Lorsque l’ambassadeur américain, Tom Nides, s’est assis pour une interview avec le Times of Israel peu après son arrivée à Jérusalem il y a un an, il avait expliqué que son rôle serait de « maintenir le calme » face aux « casse-pieds » qui risquent de bouleverser les relations entre les États-Unis et Israël.
Tout au long de l’année 2022, Nides a semblé remplir sa mission. Cette année-là a constitué l’essentiel du mandat de l’éphémère gouvernement d’union, dirigé par les anciens Premiers ministres Naftali Bennett et Yaïr Lapid, au cours duquel les liens entre Jérusalem et Washington ont continué à s’épanouir, malgré l’absence de percée sur le front palestinien. Les États-Unis ont adressé plusieurs reproches sévères à l’égard des annonces d’expansion de la présence juive en Cisjordanie, mais il n’y a pas eu les explosions à grande échelle qui ont mis à mal les relations la dernière fois qu’un Démocrate était à la Maison Blanche. Washington a même trouvé, dans le gouvernement israélien plus modéré, un partenaire pour faire avancer plusieurs mesures relativement inédites visant à améliorer les conditions de vie des Palestiniens en Cisjordanie et à Gaza.

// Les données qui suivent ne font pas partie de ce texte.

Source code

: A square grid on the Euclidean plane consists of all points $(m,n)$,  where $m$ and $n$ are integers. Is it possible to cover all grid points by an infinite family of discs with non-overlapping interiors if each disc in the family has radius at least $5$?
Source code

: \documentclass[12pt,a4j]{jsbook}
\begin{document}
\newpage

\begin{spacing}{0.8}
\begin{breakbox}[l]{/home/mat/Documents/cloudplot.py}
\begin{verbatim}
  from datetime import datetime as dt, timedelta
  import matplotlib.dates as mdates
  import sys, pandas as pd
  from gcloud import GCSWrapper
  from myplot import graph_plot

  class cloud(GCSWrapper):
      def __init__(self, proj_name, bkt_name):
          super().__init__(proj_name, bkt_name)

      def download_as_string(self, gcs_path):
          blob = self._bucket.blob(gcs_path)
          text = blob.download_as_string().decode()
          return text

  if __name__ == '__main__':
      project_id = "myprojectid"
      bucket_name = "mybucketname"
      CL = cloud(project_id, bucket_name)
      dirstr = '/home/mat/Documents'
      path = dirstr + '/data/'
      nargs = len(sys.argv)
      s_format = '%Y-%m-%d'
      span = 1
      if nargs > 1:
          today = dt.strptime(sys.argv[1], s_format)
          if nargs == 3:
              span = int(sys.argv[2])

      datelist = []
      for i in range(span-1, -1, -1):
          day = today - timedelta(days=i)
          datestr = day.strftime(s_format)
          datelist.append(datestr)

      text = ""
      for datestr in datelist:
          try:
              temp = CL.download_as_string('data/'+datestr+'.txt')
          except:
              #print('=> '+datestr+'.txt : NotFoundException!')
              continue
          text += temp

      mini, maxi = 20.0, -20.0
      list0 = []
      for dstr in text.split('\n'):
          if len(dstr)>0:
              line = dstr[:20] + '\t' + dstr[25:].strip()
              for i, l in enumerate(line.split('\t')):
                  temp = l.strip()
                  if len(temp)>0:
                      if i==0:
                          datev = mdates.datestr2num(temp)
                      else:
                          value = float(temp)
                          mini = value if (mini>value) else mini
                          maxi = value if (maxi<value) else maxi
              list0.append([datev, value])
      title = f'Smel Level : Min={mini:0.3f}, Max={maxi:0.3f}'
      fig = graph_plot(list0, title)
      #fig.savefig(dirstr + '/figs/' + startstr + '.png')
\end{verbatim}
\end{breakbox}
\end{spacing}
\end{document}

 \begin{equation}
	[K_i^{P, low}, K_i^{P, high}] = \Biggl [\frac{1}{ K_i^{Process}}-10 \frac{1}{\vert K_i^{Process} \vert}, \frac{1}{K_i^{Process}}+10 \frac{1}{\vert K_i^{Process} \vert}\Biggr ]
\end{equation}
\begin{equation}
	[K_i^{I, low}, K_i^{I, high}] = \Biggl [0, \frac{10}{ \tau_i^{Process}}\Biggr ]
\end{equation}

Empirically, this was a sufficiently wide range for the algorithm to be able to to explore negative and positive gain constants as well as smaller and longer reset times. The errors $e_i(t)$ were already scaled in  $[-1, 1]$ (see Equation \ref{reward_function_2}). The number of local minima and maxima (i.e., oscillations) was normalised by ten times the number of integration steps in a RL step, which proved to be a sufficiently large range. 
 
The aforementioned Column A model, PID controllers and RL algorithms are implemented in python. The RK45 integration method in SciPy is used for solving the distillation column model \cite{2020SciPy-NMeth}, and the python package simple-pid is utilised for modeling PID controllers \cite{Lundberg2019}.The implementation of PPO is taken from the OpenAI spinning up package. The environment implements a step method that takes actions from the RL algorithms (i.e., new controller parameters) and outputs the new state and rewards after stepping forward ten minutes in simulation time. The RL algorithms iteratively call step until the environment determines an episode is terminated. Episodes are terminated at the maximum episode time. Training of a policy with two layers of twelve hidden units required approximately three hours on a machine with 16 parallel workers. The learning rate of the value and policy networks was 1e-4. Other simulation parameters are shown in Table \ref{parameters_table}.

Au printemps dernier, les États-Unis ont aidé Israël à lancer le Forum du Néguev afin de promouvoir la coopération entre les anciens et les nouveaux alliés de l’État juif dans le monde arabe. Quelques mois plus tard, Joe Biden a effectué sa première visite en tant que président en Israël, où de nouveaux partenariats bilatéraux dans les domaines de la sécurité et de la technologie ont été annoncés. Il s’est ensuite rendu en Arabie saoudite, qu’il a réussi à amadouer en autorisant pour la première fois des avions de ligne israéliens à voler dans son ciel, dans ce que Washington a qualifié de « premier pas » vers une normalisation entre Ryad et Jérusalem.
Ayant repris le pouvoir le mois dernier, le Premier ministre Benjamin Netanyahu a l’intention de conclure cet accord insaisissable. Mais un tel accord semble, une fois de plus, s’éloigner, étant donné les partis d’extrême-droite qui accompagnent Netanyahu pour son sixième mandat.
Les responsables de l’administration Biden n’ont pas hésité à souligner l’insistance du chef du Likud sur le fait que c’est lui qui contrôle la situation, mais ses partenaires de coalition essaieront probablement d’amener Israël à prendre des mesures qui contrarieraient les Palestiniens, voire le monde arabe dans son ensemble. Les principes directeurs du gouvernement expriment l’intention d’étendre considérablement la présence d’Israël en Cisjordanie et déclarent que le peuple juif a un « droit exclusif et inaliénable à toutes les parties de la Terre d’Israël », bien au-delà de la Ligne verte.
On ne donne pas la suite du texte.